Problem requirements: Go through the listing below and output exactly the line with "1. Clone the repo", the line with "Contributions are what", and each line between; omit the rest.

Source records:
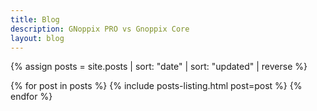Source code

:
 ```yaml
---
title: Blog
description: GNoppix PRO vs Gnoppix Core 
layout: blog
---
```



{% assign posts = site.posts | sort: "date" | sort: "updated" | reverse %}

{% for post in posts %}
    {% include posts-listing.html post=post %}
{% endfor %}
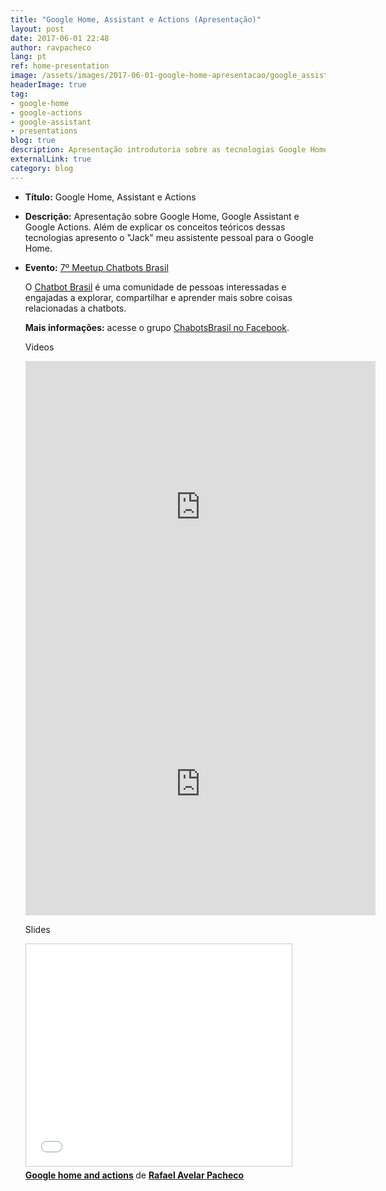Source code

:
 ```yaml
---
title: "Google Home, Assistant e Actions (Apresentação)"
layout: post
date: 2017-06-01 22:48
author: ravpacheco
lang: pt
ref: home-presentation
image: /assets/images/2017-06-01-google-home-apresentacao/google_assistant_01.jpg
headerImage: true
tag:
- google-home
- google-actions
- google-assistant
- presentations
blog: true
description: Apresentação introdutoria sobre as tecnologias Google Home, Actions e Assistant.
externalLink: true
category: blog
---
```



* **Título:** <span class="evidence">Google Home, Assistant e Actions</span>
* **Descrição:** Apresentação sobre Google Home, Google Assistant e Google Actions. Além de explicar os conceitos teóricos dessas tecnologias apresento o "Jack" meu assistente pessoal para o Google Home.

* **Evento:** [7º Meetup Chatbots Brasil](https://www.meetup.com/pt-BR/BHTEC-Talks/events/222168031/)

    O [Chatbot Brasil](medium.com/botsbrasil) é uma comunidade de pessoas interessadas e engajadas a explorar, compartilhar e aprender mais sobre coisas relacionadas a chatbots.

    **Mais informações:** acesse o grupo [ChabotsBrasil no Facebook](https://www.facebook.com/groups/chatbotbrasil/).

    Videos

    <iframe src="https://www.facebook.com/plugins/video.php?href=https%3A%2F%2Fwww.facebook.com%2Fbotsbrasil%2Fvideos%2F328633604216055%2F&show_text=1&width=560" width="560" height="467" style="border:none;overflow:hidden" scrolling="yes" frameborder="0" allowTransparency="true"></iframe>

    <iframe src="https://www.facebook.com/plugins/video.php?href=https%3A%2F%2Fwww.facebook.com%2FCaioCalado%2Fvideos%2F1506454492751431%2F&show_text=1&width=560" width="560" height="420" style="border:none;overflow:hidden" scrolling="no" frameborder="0" allowTransparency="true"></iframe>

    Slides

    <iframe src="//www.slideshare.net/slideshow/embed_code/key/cdb2DtViJR958l" width="425" height="355" frameborder="0" marginwidth="0" marginheight="0" scrolling="no" style="border:1px solid #CCC; border-width:1px; margin-bottom:5px; max-width: 100%;" allowfullscreen> </iframe> <div style="margin-bottom:5px"> <strong> <a href="//www.slideshare.net/RafaelAvelar1/google-home-and-actions" title="Google home and actions" target="_blank">Google home and actions</a> </strong> de <strong><a target="_blank" href="https://www.slideshare.net/RafaelAvelar1">Rafael Avelar Pacheco</a></strong> </div>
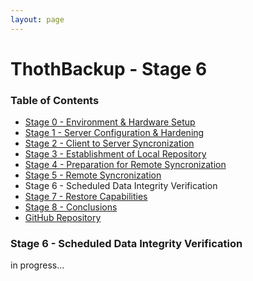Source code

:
 ```yaml
---
layout: page
---
```

# ThothBackup - Stage 6 #

### Table of Contents ###

* [Stage 0 - Environment & Hardware Setup][1]
* [Stage 1 - Server Configuration & Hardening][2]
* [Stage 2 - Client to Server Syncronization][3]
* [Stage 3 - Establishment of Local Repository][4]
* [Stage 4 - Preparation for Remote Syncronization][5]
* [Stage 5 - Remote Syncronization][6]
* Stage 6 - Scheduled Data Integrity Verification
* [Stage 7 - Restore Capabilities][8]
* [Stage 8 - Conclusions][9]
* [GitHub Repository][10]

### Stage 6 - Scheduled Data Integrity Verification ###
in progress...

[1]:  /projects/thothbackup/stage-0/
[2]:  /projects/thothbackup/stage-1/
[3]:  /projects/thothbackup/stage-2/
[4]:  /projects/thothbackup/stage-3/
[5]:  /projects/thothbackup/stage-4/
[6]:  /projects/thothbackup/stage-5/
[7]:  /projects/thothbackup/stage-6/
[8]:  /projects/thothbackup/stage-7/
[9]:  /projects/thothbackup/stage-8/
[10]: https://github.com/zyradyl/ThothBackup
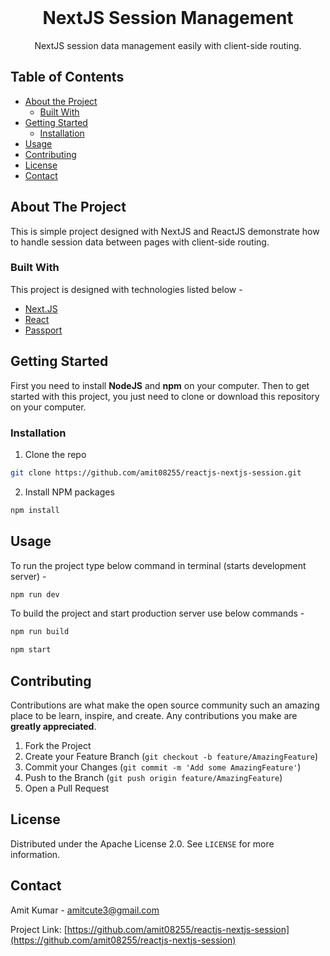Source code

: 
<!-- PROJECT LOGO -->
<br />
<p align="center">
  <h1 align="center">NextJS Session Management</h1>

  <p align="center">
    NextJS session data management easily with client-side routing.
    <br />
  </p>
</p>



<!-- TABLE OF CONTENTS -->
## Table of Contents

* [About the Project](#about-the-project)
  * [Built With](#built-with)
* [Getting Started](#getting-started)
  * [Installation](#installation)
* [Usage](#usage)
* [Contributing](#contributing)
* [License](#license)
* [Contact](#contact)


<!-- ABOUT THE PROJECT -->
## About The Project
This is simple project designed with NextJS and ReactJS demonstrate how to handle session data between pages with client-side routing.

### Built With
This project is designed with technologies listed below - 
* [Next.JS](https://nextjs.org)
* [React](https://reactjs.org)
* [Passport](http://www.passportjs.org/)



<!-- GETTING STARTED -->
## Getting Started

First you need to install **NodeJS** and **npm** on your computer.
Then to get started with this project, you just need to clone or download this repository on your computer.


### Installation

1. Clone the repo
```sh
git clone https://github.com/amit08255/reactjs-nextjs-session.git
```
2. Install NPM packages
```sh
npm install
```



<!-- USAGE EXAMPLES -->
## Usage

To run the project type below command in terminal (starts development server) -
```sh
npm run dev
```

To build the project and start production server use below commands -
```sh
npm run build
```

```sh
npm start
```



<!-- CONTRIBUTING -->
## Contributing

Contributions are what make the open source community such an amazing place to be learn, inspire, and create. Any contributions you make are **greatly appreciated**.

1. Fork the Project
2. Create your Feature Branch (`git checkout -b feature/AmazingFeature`)
3. Commit your Changes (`git commit -m 'Add some AmazingFeature'`)
4. Push to the Branch (`git push origin feature/AmazingFeature`)
5. Open a Pull Request



<!-- LICENSE -->
## License

Distributed under the Apache License 2.0. See `LICENSE` for more information.



<!-- CONTACT -->
## Contact

Amit Kumar - amitcute3@gmail.com

Project Link: [https://github.com/amit08255/reactjs-nextjs-session](https://github.com/amit08255/reactjs-nextjs-session)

Response:
1. Clone the repo
```sh
git clone https://github.com/amit08255/reactjs-nextjs-session.git
```
2. Install NPM packages
```sh
npm install
```



<!-- USAGE EXAMPLES -->
## Usage

To run the project type below command in terminal (starts development server) -
```sh
npm run dev
```

To build the project and start production server use below commands -
```sh
npm run build
```

```sh
npm start
```



<!-- CONTRIBUTING -->
## Contributing

Contributions are what make the open source community such an amazing place to be learn, inspire, and create. Any contributions you make are **greatly appreciated**.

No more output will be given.